SECTION 1 : QUELQUES GENERALITES SUR
LES RESSOURCES NATURELLES ET LEUR UTILISATION.
Les ressources naturelles n'ont véritablement
constitué une préoccupation pour les économistes que dans
ces trois dernières décennies. Pendant longtemps, les biens et
services de la nature étaient considérés comme
inépuisables nonobstant les problèmes de la disponibilité
des terres fertiles que soulevaient les classiques comme David Ricardo et
Malthus rapportés par Barde (1991). Il fallait attendre les
décennies 70, 80 et 90 pour voir émerger l'Economie des
ressources naturelles qui a pour champ d'intérêt les actifs
environnementaux, dorénavant reconnus comme rares par une large
communauté scientifique qui se reconnaît comme liée
à ce thème. Cette branche de la Science Economique s'affirme de
nos jours en tant que discipline à part entière avec ses
références théoriques, ses outils, ses supports de
publication propres3. Elle permet à l'agent économique
de gérer la nature de manière rationnelle pour ses besoins de
production et / ou de consommation.
Pour Njongang (2004), les ressources naturelles, en
première approximation, sont des moyens de production qui se trouvent
dans le milieu naturel et dont l'homme dispose pour son usage.

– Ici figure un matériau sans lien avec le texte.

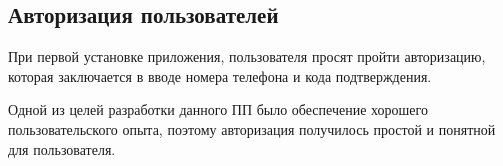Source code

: \subsection{Авторизация пользователей}
\label{sec:usage:auth}

При первой установке приложения, пользователя просят пройти авторизацию, которая заключается в вводе номера телефона и кода подтверждения.




Одной из целей разработки данного ПП было обеспечение хорошего пользовательского опыта, поэтому авторизация получилось простой и понятной для пользователя.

L'évolution fondamentale du statut des ressources naturelles,
considère ces ressources comme un don de la nature (Physiocrates), des
ressources rares : rareté physique (Malthus) et économique
(Ricardo), un patrimoine commun de l'humanité dont l'exploitation
abusive recèle une menace pour l'environnement et le bien-être des
générations présentes et futures (Rapport Brundtland
(1987), Conférences des Nations Unies sur l'Environnement et le
Développement à Rio en 1992)4.
3 On observe l'apparition d'un nombre croissant de
revues consacrées exclusivement à ce domaine.
4 Voir Njongang, C. (2004).
A. Typologie des ressources naturelles
Point (2004), classe les ressources naturelles en deux grands
groupes : classification selon les caractères biophysiques et selon le
type de relation entretenu avec les ressources.